21 cm observation of LSS at z~1 Instrument sensitivity and foreground subtraction

TL;DR

This paper evaluates the sensitivity of radio interferometers for 21cm intensity mapping to study large-scale structures at z~1, focusing on instrument configurations, foreground removal, and implications for Dark Energy constraints.

Contribution

It introduces a method to assess instrument sensitivity and foreground subtraction for 21cm LSS observations, demonstrating the potential of multi-beam radio arrays for cosmological studies.

Findings

Radio instruments with hundreds of beams can detect BAO at z~1.

Foreground removal effectively isolates the 21cm signal.

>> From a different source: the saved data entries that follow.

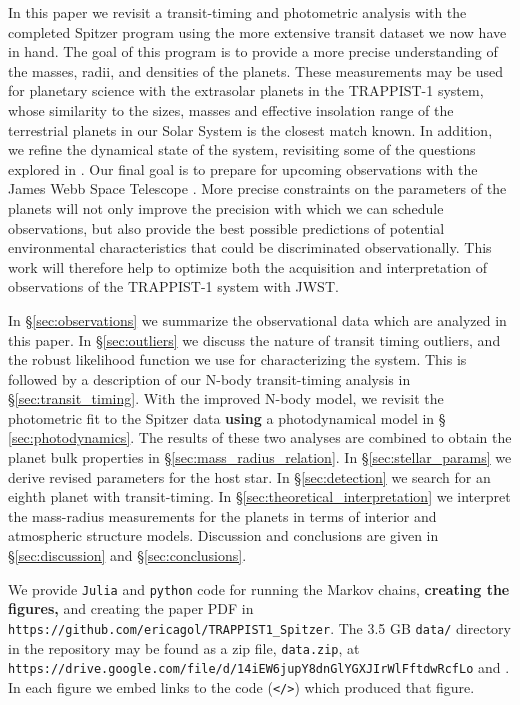 \documentclass[twocolumn]{aastex63}
\begin{document}
In this paper we revisit a transit-timing and photometric analysis with the completed
Spitzer program using the more extensive transit dataset we now have in hand.  The goal of
this program is to provide a more precise understanding of the masses, radii, and
densities of the planets.  These measurements may be used for planetary science with the extrasolar planets in the TRAPPIST-1 system, whose similarity to the sizes, masses  and effective insolation range of the terrestrial planets in our Solar System is the closest match known.  In addition, we refine the dynamical
state of the system, revisiting some of the questions explored in \citet{Grimm2018}.
Our final goal is to prepare for upcoming observations with the James Webb Space
Telescope \citep[JWST;][]{Gardner2006}.  More precise constraints on the parameters of the planets will not only improve the precision with which we can schedule observations, but also provide the best possible predictions of potential environmental characteristics that could be discriminated observationally.  This work will therefore help to optimize both the acquisition and interpretation of observations of the TRAPPIST-1 system with JWST.

In \S \ref{sec:observations} we summarize the observational data which are analyzed
in this paper.  In \S \ref{sec:outliers} we discuss the nature of transit
timing outliers, and the robust likelihood function we use for characterizing the
system.  This is followed by a description of our N-body transit-timing analysis
in \S \ref{sec:transit_timing}.  With the improved N-body model, we revisit the
photometric fit to the Spitzer data \textbf{using} a photodynamical model in \S
\ref{sec:photodynamics}.  The results of these two analyses are combined to
obtain the planet bulk properties in \S \ref{sec:mass_radius_relation}.  In \S \ref{sec:stellar_params} we derive revised parameters for the host star.  In \S \ref{sec:detection} we search for an eighth planet with transit-timing.  In \S \ref{sec:theoretical_interpretation} we interpret the mass-radius measurements for the planets in terms of interior and atmospheric structure models.  Discussion and conclusions
are given in \S \ref{sec:discussion} and \S \ref{sec:conclusions}.

We provide \texttt{Julia} and \texttt{python} code for running the Markov chains,
\textbf{creating the figures,}
and creating the paper PDF in
\texttt{https://github.com/ericagol/TRAPPIST1\_Spitzer}.  
The 3.5 GB \texttt{data/} directory in the repository may be found as a
zip file, \texttt{data.zip}, at 
\texttt{\scriptsize https://drive.google.com/file/d/14iEW6jupY8dnGlYGXJIrWlFftdwRcfLo}
and .
In each figure we embed links to the code (\texttt{</>}) which produced that figure.
\end{document}
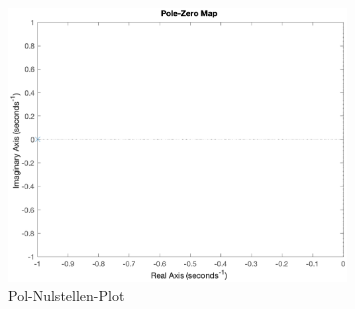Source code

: \begin{figure}[H]
    \centering
    \includegraphics[width=0.8\textwidth]{Bilder/PoleZeroPT1Tt.eps}
    \caption{Pol-Nulstellen-Plot}
 \end{figure}
 \label{fig:poleZero}

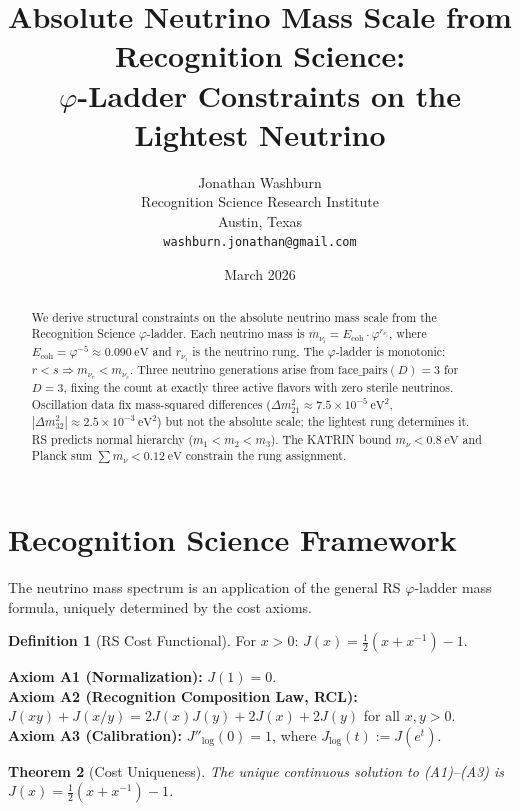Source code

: \documentclass[12pt,a4paper]{article}
\title{Absolute Neutrino Mass Scale from Recognition Science:\\
$\varphi$-Ladder Constraints on the Lightest Neutrino}
\author{Jonathan Washburn\\
Recognition Science Research Institute\\
Austin, Texas\\
\texttt{washburn.jonathan@gmail.com}}
\date{March 2026}
\newtheorem{theorem}{Theorem}[section]
\theoremstyle{definition}
\newtheorem{definition}[theorem]{Definition}
\theoremstyle{remark}
\begin{document}
\maketitle

\begin{abstract}
We derive structural constraints on the absolute neutrino mass scale
from the Recognition Science $\varphi$-ladder.  Each neutrino mass is
$m_{\nu_i} = E_{\mathrm{coh}} \cdot \varphi^{r_{\nu_i}}$, where
$E_{\mathrm{coh}} = \varphi^{-5} \approx 0.090~\mathrm{eV}$ and
$r_{\nu_i}$ is the neutrino rung.  The $\varphi$-ladder is monotonic:
$r < s \Rightarrow m_{\nu_r} < m_{\nu_s}$.  Three neutrino generations
arise from $\mathrm{face\_pairs}(D) = 3$ for $D = 3$, fixing the count
at exactly three active flavors with zero sterile neutrinos.
Oscillation data fix mass-squared differences ($\Delta m^2_{21} \approx
7.5 \times 10^{-5}~\mathrm{eV}^2$, $|\Delta m^2_{32}| \approx 2.5
\times 10^{-3}~\mathrm{eV}^2$) but not the absolute scale; the
lightest rung determines it.  RS predicts normal hierarchy ($m_1 < m_2
< m_3$).  The KATRIN bound $m_\nu < 0.8~\mathrm{eV}$ and Planck sum
$\sum m_\nu < 0.12~\mathrm{eV}$ constrain the rung assignment.
\end{abstract}

\section{Recognition Science Framework}
\label{sec:framework}

The neutrino mass spectrum is an application of the general RS
$\varphi$-ladder mass formula, uniquely determined by the cost axioms.

\begin{definition}[RS Cost Functional]
For $x > 0$: $J(x) = \tfrac{1}{2}(x + x^{-1}) - 1$.
\end{definition}

\noindent\textbf{Axiom A1 (Normalization):} $J(1) = 0$.\\
\textbf{Axiom A2 (Recognition Composition Law, RCL):}
$J(xy)+J(x/y)=2J(x)J(y)+2J(x)+2J(y)$ for all $x,y>0$.\\
\textbf{Axiom A3 (Calibration):} $J''_{\log}(0) = 1$, where
$J_{\log}(t) := J(e^t)$.

\begin{theorem}[Cost Uniqueness]
\label{thm:unique}
The unique continuous solution to \textup{(A1)--(A3)} is
$J(x) = \tfrac{1}{2}(x + x^{-1}) - 1$.
\end{theorem}
\end{document}
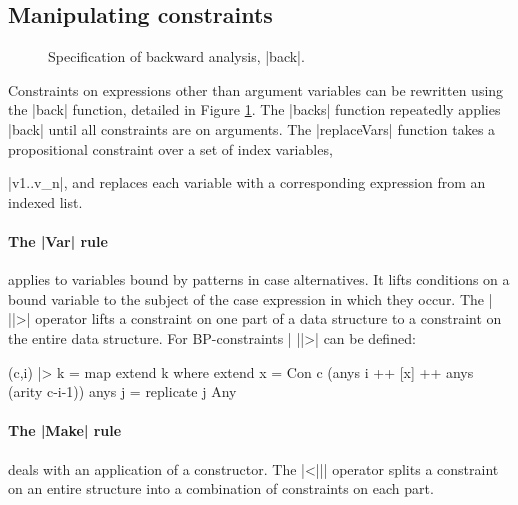 \subsection{Manipulating constraints}
\label{sec:backward}

\begin{figure}
\caption{Specification of backward analysis, |back|.}
\label{fig:backward}
\figureend
\end{figure}

Constraints on expressions other than argument variables can be rewritten using the |back| function, detailed in Figure \ref{fig:backward}. The |backs| function repeatedly applies |back| until all constraints are on arguments. The |replaceVars| function takes a propositional constraint over a set of index variables, \ignore|v1..v_n|, and replaces each variable with a corresponding expression from an indexed list.

\paragraph{The |Var| rule} applies to variables bound by patterns in case alternatives. It lifts conditions on a bound variable to the subject of the case expression in which they occur. The | ||>| operator lifts a constraint on one part of a data structure to a constraint on the entire data structure. For BP-constraints | ||>| can be defined:

\begin{code}
(c,i) |> k = map extend k
    where
    extend x = Con c (anys i ++ [x] ++ anys (arity c-i-1))
    anys j = replicate j Any
\end{code}

\paragraph{The |Make| rule} deals with an application of a constructor. The |<||| operator splits a constraint on an entire structure into a combination of constraints on each part.

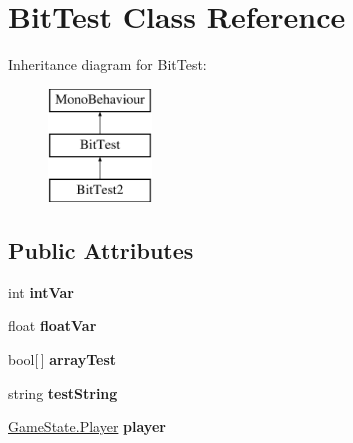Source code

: \hypertarget{class_bit_test}{\section{Bit\-Test Class Reference}
\label{class_bit_test}
}
Inheritance diagram for Bit\-Test\-:\begin{figure}[H]
\begin{center}
\leavevmode
\includegraphics[height=3.000000cm]{class_bit_test}
\end{center}
\end{figure}
\subsection*{Public Attributes}
\begin{DoxyCompactItemize}
\item 
\hypertarget{class_bit_test_a229c089c4bf0f320defa8af85362ca97}{int {\bfseries int\-Var}}\label{class_bit_test_a229c089c4bf0f320defa8af85362ca97}

\item 
\hypertarget{class_bit_test_aff8f50b12ea462699b258dd4fe7da1e7}{float {\bfseries float\-Var}}\label{class_bit_test_aff8f50b12ea462699b258dd4fe7da1e7}

\item 
\hypertarget{class_bit_test_a92242e855e7f4507b804a77ae6221166}{bool\mbox{[}$\,$\mbox{]} {\bfseries array\-Test}}\label{class_bit_test_a92242e855e7f4507b804a77ae6221166}

\item 
\hypertarget{class_bit_test_afca10f624e8a1ad35b1272da122f5884}{string {\bfseries test\-String}}\label{class_bit_test_afca10f624e8a1ad35b1272da122f5884}

\item 
\hypertarget{class_bit_test_ad10d5f7bafa4471c42dff93a411c46bf}{\hyperlink{class_game_state_1_1_player}{Game\-State.\-Player} {\bfseries player}}\label{class_bit_test_ad10d5f7bafa4471c42dff93a411c46bf}

\end{DoxyCompactItemize}
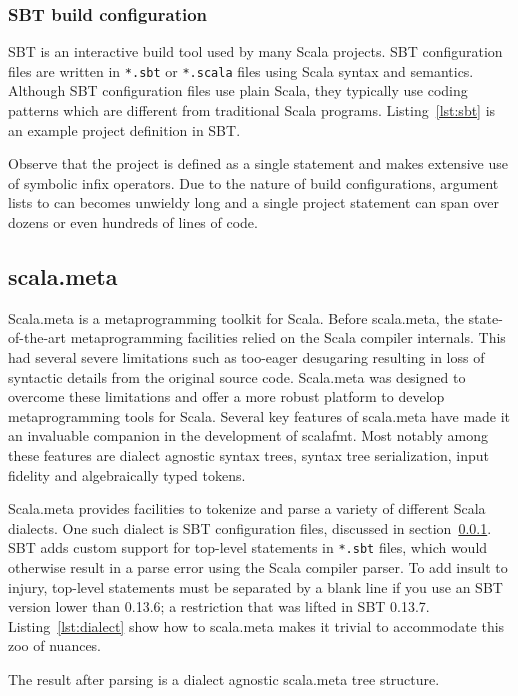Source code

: \subsubsection{SBT build configuration}\label{sec:sbt}
SBT\autocite{_sbt_????} is an interactive build tool used by many Scala projects.
SBT configuration files are written in \texttt{*.sbt} or \texttt{*.scala} files using Scala syntax and semantics.
Although SBT configuration files use plain Scala, they typically use coding patterns which are different from traditional Scala programs.
Listing~\ref{lst:sbt} is an example project definition in SBT.

Observe that the project is defined as a single statement and makes extensive use of symbolic infix operators.
Due to the nature of build configurations, argument lists to can becomes unwieldy long and a single project statement can span over dozens or even hundreds of lines of code.


\subsection{scala.meta}
Scala.meta\autocite{scala57:online} is a metaprogramming toolkit for Scala.
Before scala.meta, the state-of-the-art metaprogramming facilities relied on the Scala compiler internals.
This had several severe limitations such as too-eager desugaring resulting in loss of syntactic details from the original source code.
Scala.meta was designed to overcome these limitations and offer a more robust platform to develop metaprogramming tools for Scala.
Several key features of scala.meta have made it an invaluable companion in the development of scalafmt.
Most notably among these features are dialect agnostic syntax trees, syntax tree serialization, input fidelity and algebraically typed tokens.

Scala.meta provides facilities to tokenize and parse a variety of different Scala dialects.
One such dialect is SBT configuration files, discussed in section~\ref{sec:sbt}.
SBT adds custom support for top-level statements in \texttt{*.sbt} files, which would otherwise result in a parse error using the Scala compiler parser.
To add insult to injury, top-level statements must be separated by a blank line if you use an SBT version lower than 0.13.6; a restriction that was lifted in SBT 0.13.7.
Listing~\ref{lst:dialect} show how to scala.meta makes it trivial to accommodate this zoo of nuances.

The result after parsing is a dialect agnostic scala.meta tree structure.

Optimized setups can constrain Dark Energy parameters.

Abstract

Large Scale Structures (LSS) in the universe can be traced using the neutral atomic hydrogen HI through its 21cm emission. Such a 3D matter distribution map can be used to test the Cosmological model and to constrain the Dark Energy properties or its equation of state. A novel approach, called intensity mapping can be used to map the HI distribution, using radio interferometers with large instantaneous field of view and waveband. In this paper, we study the sensitivity of different radio interferometer configurations, or multi-beam instruments for the observation of large scale structures and BAO oscillations in 21cm and we discuss the problem of foreground removal. For each configuration, we determine instrument response by computing the (u,v) or Fourier angular frequency plane coverage using visibilities. The (u,v) plane response is the noise power spectrum, hence the instrument sensitivity for LSS P(k) measurement. We describe also a simple foreground subtraction method to separate LSS 21 cm signal from the foreground due to the galactic synchrotron and radio sources emission. We have computed the noise power spectrum for different instrument configuration as well as the extracted LSS power spectrum, after separation of 21cm-LSS signal from the foregrounds. We have also obtained the uncertainties on the Dark Energy parameters for an optimized 21 cm BAO survey. We show that a radio instrument with few hundred simultaneous beams and a collecting area of ~10000 m^2 will be able to detect BAO signal at redshift z ~ 1 and will be competitive with optical surveys.